Dopo l’ingresso della nave soccorritrice in porto e lo sbarco dei naufraghi, lo Stato italiano “può sottoporla a un’ispezione diretta a controllare il rispetto delle norme di sicurezza in mare. A tal fine, occorre però che tale Stato dimostri, in maniera concreta e circostanziata, l’esistenza di indizi seri di un pericolo per la salute, la sicurezza, le condizioni di lavoro a bordo o l’ambiente”.
Nel caso delle navi delle ONG il loro fermo amministrativo puà essere dunque disposto non in modo sistematico e con motivazioni “fotocopia”, ma soltanto quando le autorità competenti provino in concreto che la loro navigazione pone seri problemi di sicurezza. Vedremo adesso come i giudici italiani applicheranno questi principi enunciati dalla Corte di Lussemburgo, ma esiste già un buon precedente in Italia, derivante da una sentenza del Tribunale amministrativo di Palermo, da cui era scaturito il rinvio pregiudiziale alla Corte di Lussemburgo.

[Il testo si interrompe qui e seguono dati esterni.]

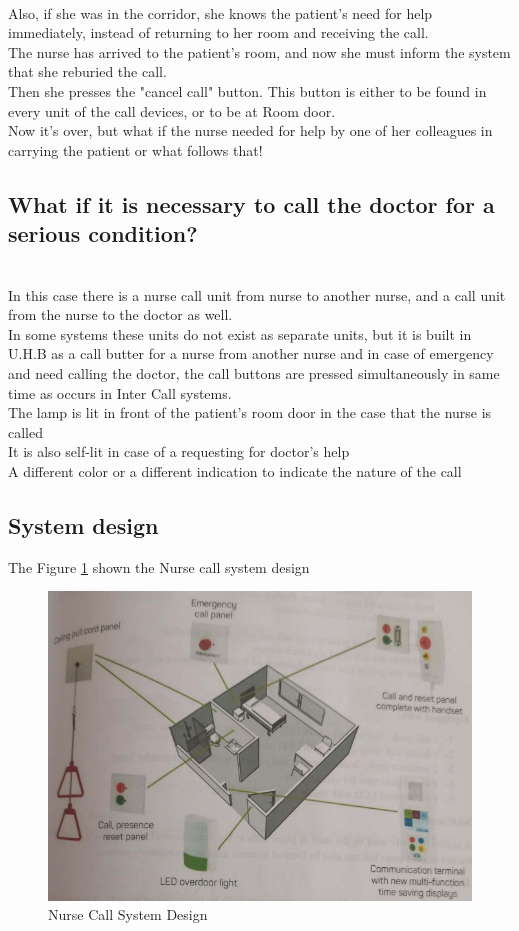 \documentclass[12pt,fleqn]{book} %
\begin{document}
\\ Also, if she was in the corridor, she knows the patient's need for help immediately, instead of returning to her room and receiving the call. 
\\ The nurse has arrived to the patient's room, and now she must inform the system that she reburied the call.
\\ Then she presses the "cancel call" button. This button is either to be found in every unit of the call devices, or to be at Room door.
\\ Now it's over, but what if the nurse needed for help by one of her colleagues in carrying the patient or what follows that!
\subsection{What if it is necessary to call the doctor for a serious condition?}
\\ In this case there is a nurse call unit from nurse to another nurse, and a call unit from the nurse to the doctor as well.
\\ In some systems these units do not exist as separate units, but it is built in U.H.B as a call butter for a nurse from another nurse and in case of emergency and need calling the doctor, the call buttons are pressed simultaneously in same time as occurs in Inter Call systems.
\\ The lamp is lit in front of the patient's room door in the case that the nurse is called
\\ It is also self-lit in case of a requesting for doctor's help
\\ A different color or a different indication to indicate the nature of the call
\subsection{System design}
The Figure \ref{fig:hamdy 64} shown the Nurse call system design
\begin{figure}[!h]
    \centering
    \includegraphics[width=1\linewidth]{hamdy 64.png}
    \caption{Nurse Call System Design}
    \label{fig:hamdy 64}
    \end{figure}
\end{document}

3. Nel 2020 il Consiglio di Giustizia amministrativa della Rgione Sicilia , su ricorso del Ministro delle infrastrutture del governo Draghi, aveva ribaltato una precedente decisione del Tribunale amministrativo di Palermo che sulla base di argomentazioni analoghe a quelle adesso adottate dai giudici di Lussemburgo, sospendeva due fermi amministrativi adottati nel 2020 dalla Capitaneria di porto di Palermo nei confronti di navi della ONG tedesca Sea Watch. Questa decisione del Consiglio di Giustizia amministrativa della Regione Sicilia spianava la strada ai successivi fermi amministrativi di navi umanitarie; considerate come “navi che svolgono continuativamente attività di soccorso”. Una categoria che non ha rilievo normativo nell’ordinamento italiano, come adesso dovranno ammettere le stesse autorità marittime italiane. Nella Convenzione SAR di Amburgo del 1979 e nei suoi emendamenti, come nelle altre Convenzioni internazionali di diritto del mare, non si rileva alcun richiamo alla natura continuativa o occasionale delle attività di soccorso che possano incidere sulla certificazione e sui requisiti di sicurezza delle navi, o sulle dotazioni di equipaggio o sui requisiti ambientali, perché queste attività SAR non sono gestite in base a scelte autonome del comandante della nave, ma costituiscono per gli stessi comandanti attività dovute che devono essere coordinate dalle Centrali di coordinamento nazionale (MRCC) informate degli eventi di soccorso. Salvo casi, purtroppo ancora frequenti,nei quali queste stesse Centrali (MRCC) omettano di prestare l’attività di coordinamento loro richiesta dalla legge internazionale e dalla normativa interna.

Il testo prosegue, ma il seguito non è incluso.